HOW TO COMPLETE THIS TASK: Using the entries that follow, write out the line containing "UNDER NO CIRCUMSTANCES, INCLUDING, BUT", the line containing "#### JURISDICTIONAL ISSUES", and every line between them, exactly and nothing else.

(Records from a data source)
Start of Block

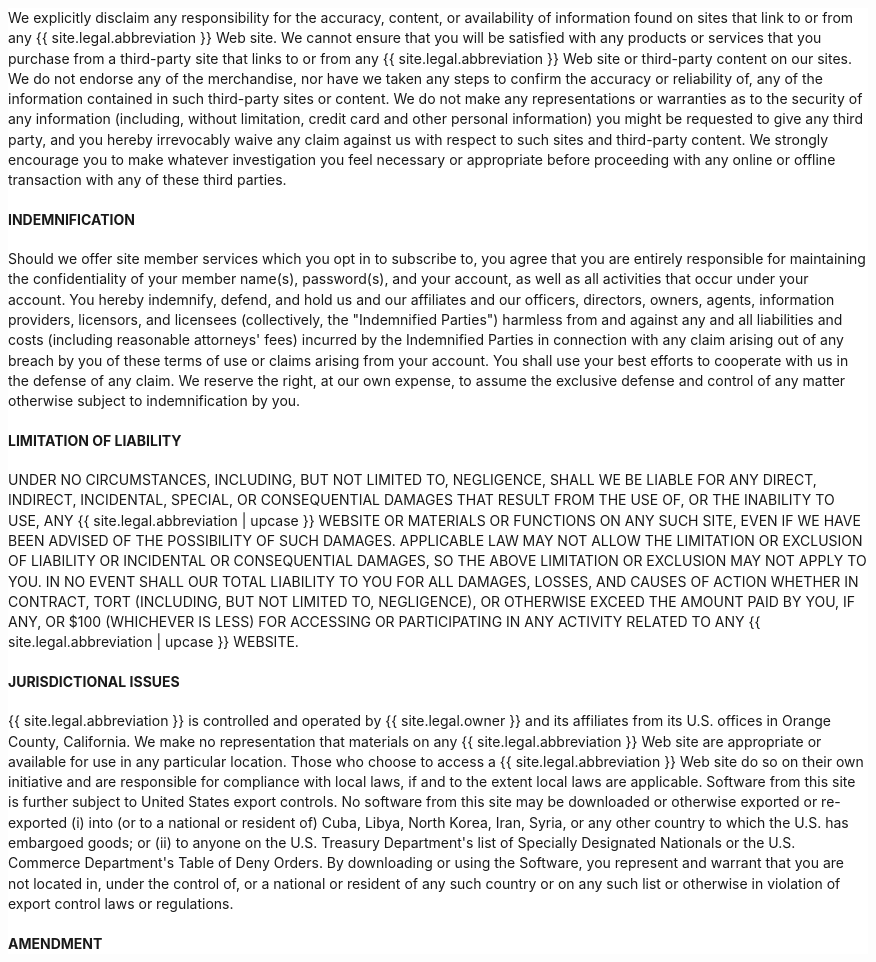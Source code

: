 We explicitly disclaim any responsibility for the accuracy, content, or availability of information found on sites that link to or from any {{ site.legal.abbreviation }} Web site. We cannot ensure that you will be satisfied with any products or services that you purchase from a third-party site that links to or from any {{ site.legal.abbreviation }} Web site or third-party content on our sites. We do not endorse any of the merchandise, nor have we taken any steps to confirm the accuracy or reliability of, any of the information contained in such third-party sites or content. We do not make any representations or warranties as to the security of any information (including, without limitation, credit card and other personal information) you might be requested to give any third party, and you hereby irrevocably waive any claim against us with respect to such sites and third-party content. We strongly encourage you to make whatever investigation you feel necessary or appropriate before proceeding with any online or offline transaction with any of these third parties.

#### INDEMNIFICATION

Should we offer site member services which you opt in to subscribe to, you agree that you are entirely responsible for maintaining the confidentiality of your member name(s), password(s), and your account, as well as all activities that occur under your account. You hereby indemnify, defend, and hold us and our affiliates and our officers, directors, owners, agents, information providers, licensors, and licensees (collectively, the "Indemnified Parties") harmless from and against any and all liabilities and costs (including reasonable attorneys' fees) incurred by the Indemnified Parties in connection with any claim arising out of any breach by you of these terms of use or claims arising from your account. You shall use your best efforts to cooperate with us in the defense of any claim. We reserve the right, at our own expense, to assume the exclusive defense and control of any matter otherwise subject to indemnification by you.

#### LIMITATION OF LIABILITY

UNDER NO CIRCUMSTANCES, INCLUDING, BUT NOT LIMITED TO, NEGLIGENCE, SHALL WE BE LIABLE FOR ANY DIRECT, INDIRECT, INCIDENTAL, SPECIAL, OR CONSEQUENTIAL DAMAGES THAT RESULT FROM THE USE OF, OR THE INABILITY TO USE, ANY {{ site.legal.abbreviation | upcase  }} WEBSITE OR MATERIALS OR FUNCTIONS ON ANY SUCH SITE, EVEN IF WE HAVE BEEN ADVISED OF THE POSSIBILITY OF SUCH DAMAGES. APPLICABLE LAW MAY NOT ALLOW THE LIMITATION OR EXCLUSION OF LIABILITY OR INCIDENTAL OR CONSEQUENTIAL DAMAGES, SO THE ABOVE LIMITATION OR EXCLUSION MAY NOT APPLY TO YOU. IN NO EVENT SHALL OUR TOTAL LIABILITY TO YOU FOR ALL DAMAGES, LOSSES, AND CAUSES OF ACTION WHETHER IN CONTRACT, TORT (INCLUDING, BUT NOT LIMITED TO, NEGLIGENCE), OR OTHERWISE EXCEED THE AMOUNT PAID BY YOU, IF ANY, OR $100 (WHICHEVER IS LESS) FOR ACCESSING OR PARTICIPATING IN ANY ACTIVITY RELATED TO ANY {{ site.legal.abbreviation | upcase  }} WEBSITE.

#### JURISDICTIONAL ISSUES

{{ site.legal.abbreviation }} is controlled and operated by {{ site.legal.owner }} and its affiliates from its U.S. offices in Orange County, California. We make no representation that materials on any {{ site.legal.abbreviation }} Web site are appropriate or available for use in any particular location. Those who choose to access a {{ site.legal.abbreviation }} Web site do so on their own initiative and are responsible for compliance with local laws, if and to the extent local laws are applicable. Software from this site is further subject to United States export controls. No software from this site may be downloaded or otherwise exported or re-exported (i) into (or to a national or resident of) Cuba, Libya, North Korea, Iran, Syria, or any other country to which the U.S. has embargoed goods; or (ii) to anyone on the U.S. Treasury Department's list of Specially Designated Nationals or the U.S. Commerce Department's Table of Deny Orders. By downloading or using the Software, you represent and warrant that you are not located in, under the control of, or a national or resident of any such country or on any such list or otherwise in violation of export control laws or regulations.

#### AMENDMENT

End of Block

RESPONSE BELOW:
UNDER NO CIRCUMSTANCES, INCLUDING, BUT NOT LIMITED TO, NEGLIGENCE, SHALL WE BE LIABLE FOR ANY DIRECT, INDIRECT, INCIDENTAL, SPECIAL, OR CONSEQUENTIAL DAMAGES THAT RESULT FROM THE USE OF, OR THE INABILITY TO USE, ANY {{ site.legal.abbreviation | upcase  }} WEBSITE OR MATERIALS OR FUNCTIONS ON ANY SUCH SITE, EVEN IF WE HAVE BEEN ADVISED OF THE POSSIBILITY OF SUCH DAMAGES. APPLICABLE LAW MAY NOT ALLOW THE LIMITATION OR EXCLUSION OF LIABILITY OR INCIDENTAL OR CONSEQUENTIAL DAMAGES, SO THE ABOVE LIMITATION OR EXCLUSION MAY NOT APPLY TO YOU. IN NO EVENT SHALL OUR TOTAL LIABILITY TO YOU FOR ALL DAMAGES, LOSSES, AND CAUSES OF ACTION WHETHER IN CONTRACT, TORT (INCLUDING, BUT NOT LIMITED TO, NEGLIGENCE), OR OTHERWISE EXCEED THE AMOUNT PAID BY YOU, IF ANY, OR $100 (WHICHEVER IS LESS) FOR ACCESSING OR PARTICIPATING IN ANY ACTIVITY RELATED TO ANY {{ site.legal.abbreviation | upcase  }} WEBSITE.

#### JURISDICTIONAL ISSUES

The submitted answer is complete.